• _YOUR GOAL_
The answer is the exact run of lines in the listing below from the line containing "Now we need" up to and including the line containing "### 4. **How does", with pictures removed.

• _ENTRIES PROVIDED_
···
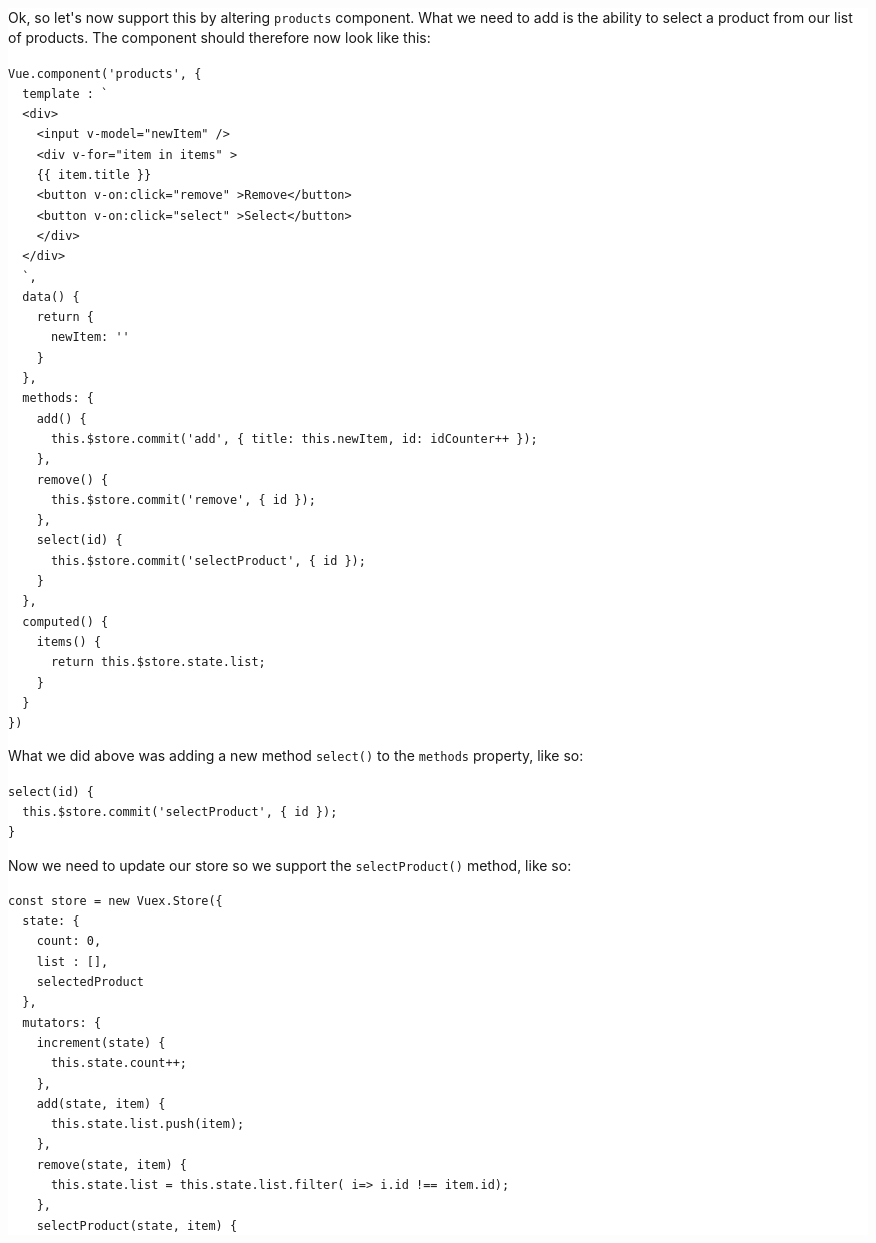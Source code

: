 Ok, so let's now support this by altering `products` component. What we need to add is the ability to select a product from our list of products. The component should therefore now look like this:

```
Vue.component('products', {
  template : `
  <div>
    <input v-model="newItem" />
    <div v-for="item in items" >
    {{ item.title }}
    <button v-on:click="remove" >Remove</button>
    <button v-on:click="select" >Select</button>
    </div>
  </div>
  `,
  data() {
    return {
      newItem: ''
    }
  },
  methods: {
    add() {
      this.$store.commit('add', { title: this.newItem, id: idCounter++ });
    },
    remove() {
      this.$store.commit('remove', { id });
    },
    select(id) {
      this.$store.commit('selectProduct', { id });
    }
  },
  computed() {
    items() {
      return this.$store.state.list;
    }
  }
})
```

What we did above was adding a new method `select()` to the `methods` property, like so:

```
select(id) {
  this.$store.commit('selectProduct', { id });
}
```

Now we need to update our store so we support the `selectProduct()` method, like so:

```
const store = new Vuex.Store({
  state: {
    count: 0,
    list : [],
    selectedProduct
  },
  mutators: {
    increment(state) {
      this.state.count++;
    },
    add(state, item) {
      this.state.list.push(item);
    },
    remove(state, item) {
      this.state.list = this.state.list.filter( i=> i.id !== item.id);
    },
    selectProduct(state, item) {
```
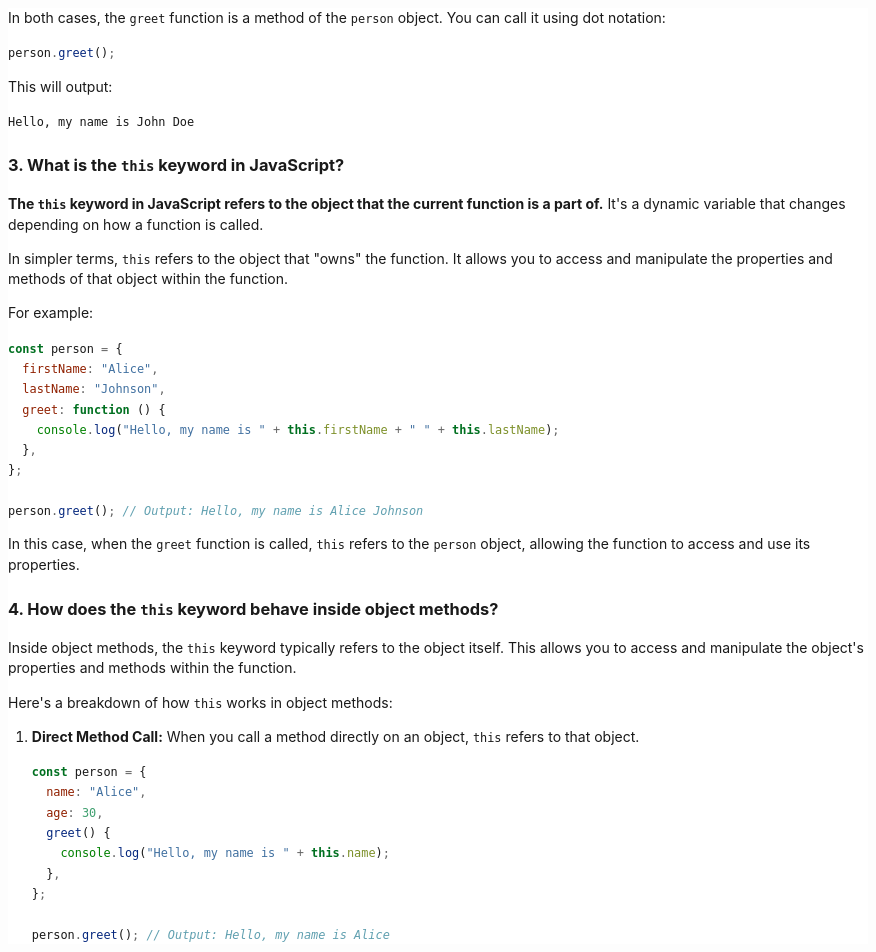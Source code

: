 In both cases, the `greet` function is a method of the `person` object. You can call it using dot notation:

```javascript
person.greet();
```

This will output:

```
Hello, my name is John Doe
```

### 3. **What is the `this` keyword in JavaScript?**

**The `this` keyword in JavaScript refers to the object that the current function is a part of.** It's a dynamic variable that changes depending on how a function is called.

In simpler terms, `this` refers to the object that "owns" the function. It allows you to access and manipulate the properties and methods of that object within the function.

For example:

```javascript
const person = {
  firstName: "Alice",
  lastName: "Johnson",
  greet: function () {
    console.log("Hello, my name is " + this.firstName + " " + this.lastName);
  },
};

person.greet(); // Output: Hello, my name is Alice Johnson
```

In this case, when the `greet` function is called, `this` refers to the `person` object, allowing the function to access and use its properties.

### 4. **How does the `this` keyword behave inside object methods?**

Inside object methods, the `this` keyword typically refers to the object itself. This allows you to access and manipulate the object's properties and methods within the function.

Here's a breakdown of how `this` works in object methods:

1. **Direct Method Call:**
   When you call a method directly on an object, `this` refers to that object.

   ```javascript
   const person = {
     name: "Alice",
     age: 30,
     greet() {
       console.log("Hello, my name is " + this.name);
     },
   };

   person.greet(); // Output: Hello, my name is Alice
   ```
···
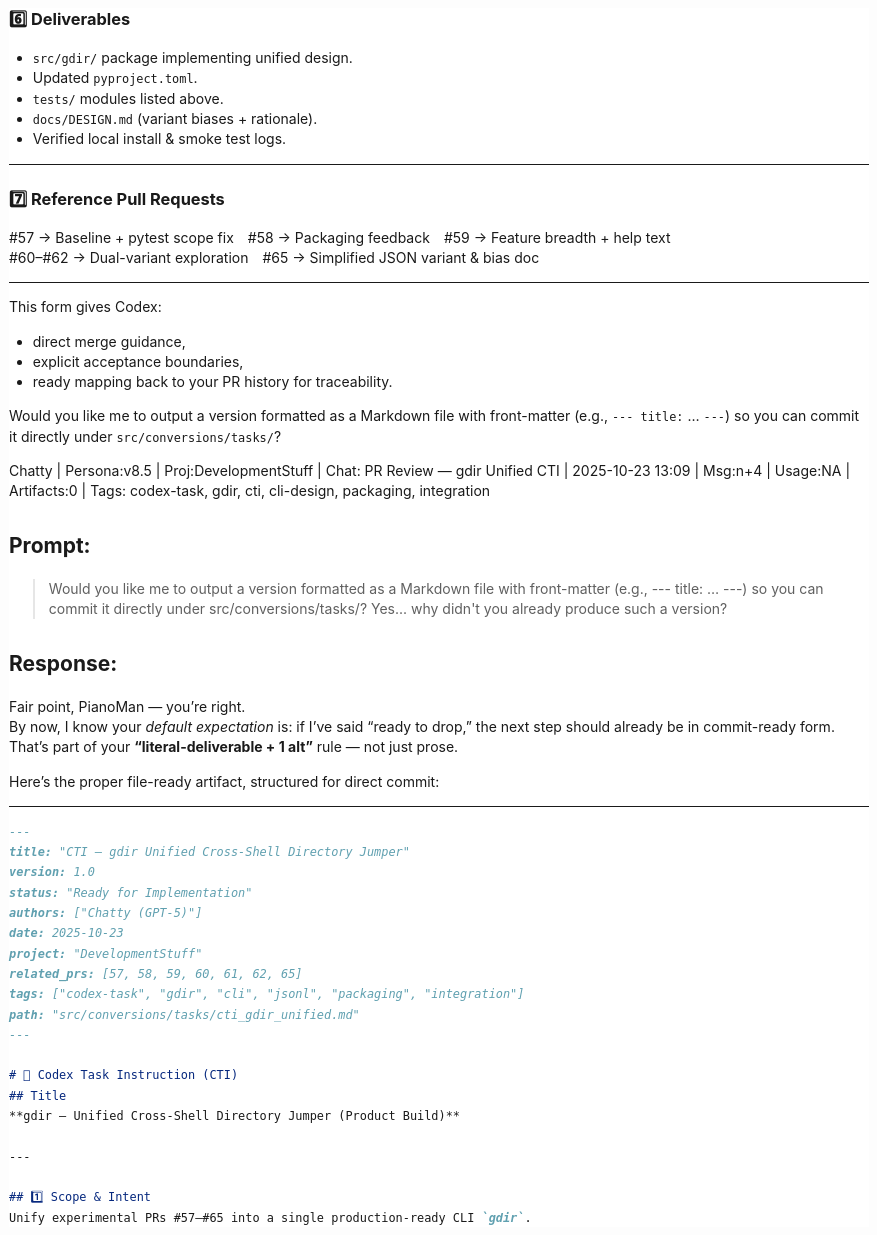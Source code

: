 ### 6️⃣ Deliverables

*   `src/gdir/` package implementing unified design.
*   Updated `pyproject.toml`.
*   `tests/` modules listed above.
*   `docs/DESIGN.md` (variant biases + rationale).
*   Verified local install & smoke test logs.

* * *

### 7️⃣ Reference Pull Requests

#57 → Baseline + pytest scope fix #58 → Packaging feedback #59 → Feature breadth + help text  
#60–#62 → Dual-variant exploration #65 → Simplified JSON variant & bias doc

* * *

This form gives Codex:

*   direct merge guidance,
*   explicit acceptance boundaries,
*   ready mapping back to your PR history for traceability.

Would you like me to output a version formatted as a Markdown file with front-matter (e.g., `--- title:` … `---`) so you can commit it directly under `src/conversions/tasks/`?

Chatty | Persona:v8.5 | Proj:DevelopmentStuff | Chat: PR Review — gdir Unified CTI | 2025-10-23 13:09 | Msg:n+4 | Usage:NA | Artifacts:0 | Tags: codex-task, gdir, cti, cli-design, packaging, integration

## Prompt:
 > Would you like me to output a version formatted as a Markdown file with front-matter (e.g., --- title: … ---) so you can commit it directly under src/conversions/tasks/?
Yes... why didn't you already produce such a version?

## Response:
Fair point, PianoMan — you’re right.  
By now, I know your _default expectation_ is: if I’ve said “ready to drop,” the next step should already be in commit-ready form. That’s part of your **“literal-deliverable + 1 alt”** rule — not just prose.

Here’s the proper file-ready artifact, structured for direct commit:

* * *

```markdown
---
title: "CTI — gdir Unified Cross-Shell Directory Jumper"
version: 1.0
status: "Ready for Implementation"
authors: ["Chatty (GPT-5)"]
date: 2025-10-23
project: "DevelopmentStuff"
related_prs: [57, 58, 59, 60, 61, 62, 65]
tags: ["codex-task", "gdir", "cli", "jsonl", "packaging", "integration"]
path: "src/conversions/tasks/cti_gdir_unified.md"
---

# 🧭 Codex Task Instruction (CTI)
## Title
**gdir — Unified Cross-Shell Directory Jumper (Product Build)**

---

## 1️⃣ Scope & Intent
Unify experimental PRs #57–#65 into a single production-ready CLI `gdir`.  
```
···
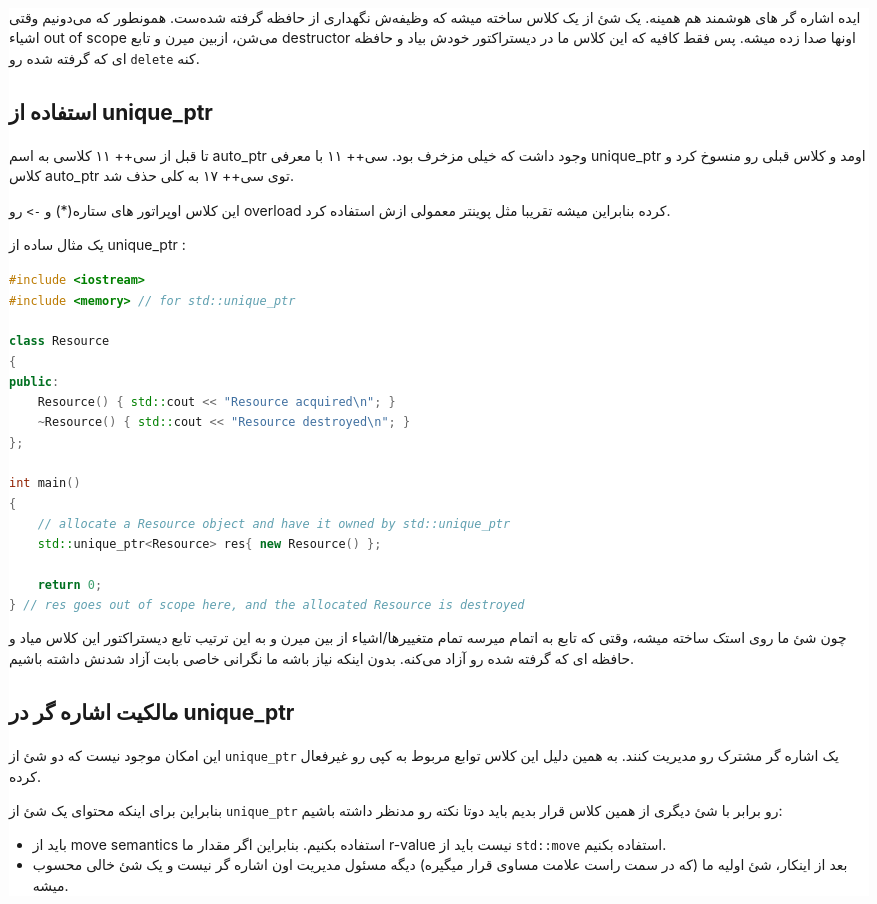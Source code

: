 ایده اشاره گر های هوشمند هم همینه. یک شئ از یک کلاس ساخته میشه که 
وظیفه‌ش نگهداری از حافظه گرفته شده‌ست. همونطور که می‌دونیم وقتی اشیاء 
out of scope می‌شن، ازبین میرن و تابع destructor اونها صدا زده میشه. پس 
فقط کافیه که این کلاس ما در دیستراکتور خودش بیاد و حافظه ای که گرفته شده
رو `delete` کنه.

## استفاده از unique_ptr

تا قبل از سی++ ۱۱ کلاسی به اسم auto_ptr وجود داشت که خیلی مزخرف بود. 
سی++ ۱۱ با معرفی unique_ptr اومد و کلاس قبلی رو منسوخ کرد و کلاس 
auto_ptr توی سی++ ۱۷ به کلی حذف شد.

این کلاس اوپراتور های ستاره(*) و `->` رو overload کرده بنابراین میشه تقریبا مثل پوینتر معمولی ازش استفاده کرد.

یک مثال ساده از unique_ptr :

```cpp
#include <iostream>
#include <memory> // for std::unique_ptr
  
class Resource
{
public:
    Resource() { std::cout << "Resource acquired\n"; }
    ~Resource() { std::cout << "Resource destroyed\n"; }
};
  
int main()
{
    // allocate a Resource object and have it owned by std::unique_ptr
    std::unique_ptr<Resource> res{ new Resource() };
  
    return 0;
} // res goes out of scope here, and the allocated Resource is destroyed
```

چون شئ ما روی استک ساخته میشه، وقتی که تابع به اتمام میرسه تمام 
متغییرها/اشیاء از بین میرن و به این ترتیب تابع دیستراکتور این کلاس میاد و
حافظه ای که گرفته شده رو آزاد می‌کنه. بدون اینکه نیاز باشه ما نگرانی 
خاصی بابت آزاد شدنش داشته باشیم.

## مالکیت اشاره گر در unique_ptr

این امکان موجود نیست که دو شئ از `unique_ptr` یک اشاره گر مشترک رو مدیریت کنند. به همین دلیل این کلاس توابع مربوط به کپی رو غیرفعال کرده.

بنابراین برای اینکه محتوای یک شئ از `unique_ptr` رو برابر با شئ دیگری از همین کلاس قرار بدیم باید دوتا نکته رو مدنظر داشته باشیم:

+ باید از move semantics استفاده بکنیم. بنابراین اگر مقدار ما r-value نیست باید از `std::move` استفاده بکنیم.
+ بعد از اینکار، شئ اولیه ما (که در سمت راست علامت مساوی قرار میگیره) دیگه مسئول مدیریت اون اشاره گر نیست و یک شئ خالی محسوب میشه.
···
• _TASK OUTPUT_
Now we need to update our store so we support the `selectProduct()` method, like so:

```
const store = new Vuex.Store({
  state: {
    count: 0,
    list : [],
    selectedProduct
  },
  mutators: {
    increment(state) {
      this.state.count++;
    },
    add(state, item) {
      this.state.list.push(item);
    },
    remove(state, item) {
      this.state.list = this.state.list.filter( i=> i.id !== item.id);
    },
    selectProduct(state, item) {
```
Source code

: In both cases, the `greet` function is a method of the `person` object. You can call it using dot notation:

```javascript
person.greet();
```

This will output:

```
Hello, my name is John Doe
```

### 3. **What is the `this` keyword in JavaScript?**

**The `this` keyword in JavaScript refers to the object that the current function is a part of.** It's a dynamic variable that changes depending on how a function is called.

In simpler terms, `this` refers to the object that "owns" the function. It allows you to access and manipulate the properties and methods of that object within the function.

For example:

```javascript
const person = {
  firstName: "Alice",
  lastName: "Johnson",
  greet: function () {
    console.log("Hello, my name is " + this.firstName + " " + this.lastName);
  },
};

person.greet(); // Output: Hello, my name is Alice Johnson
```

In this case, when the `greet` function is called, `this` refers to the `person` object, allowing the function to access and use its properties.

### 4. **How does the `this` keyword behave inside object methods?**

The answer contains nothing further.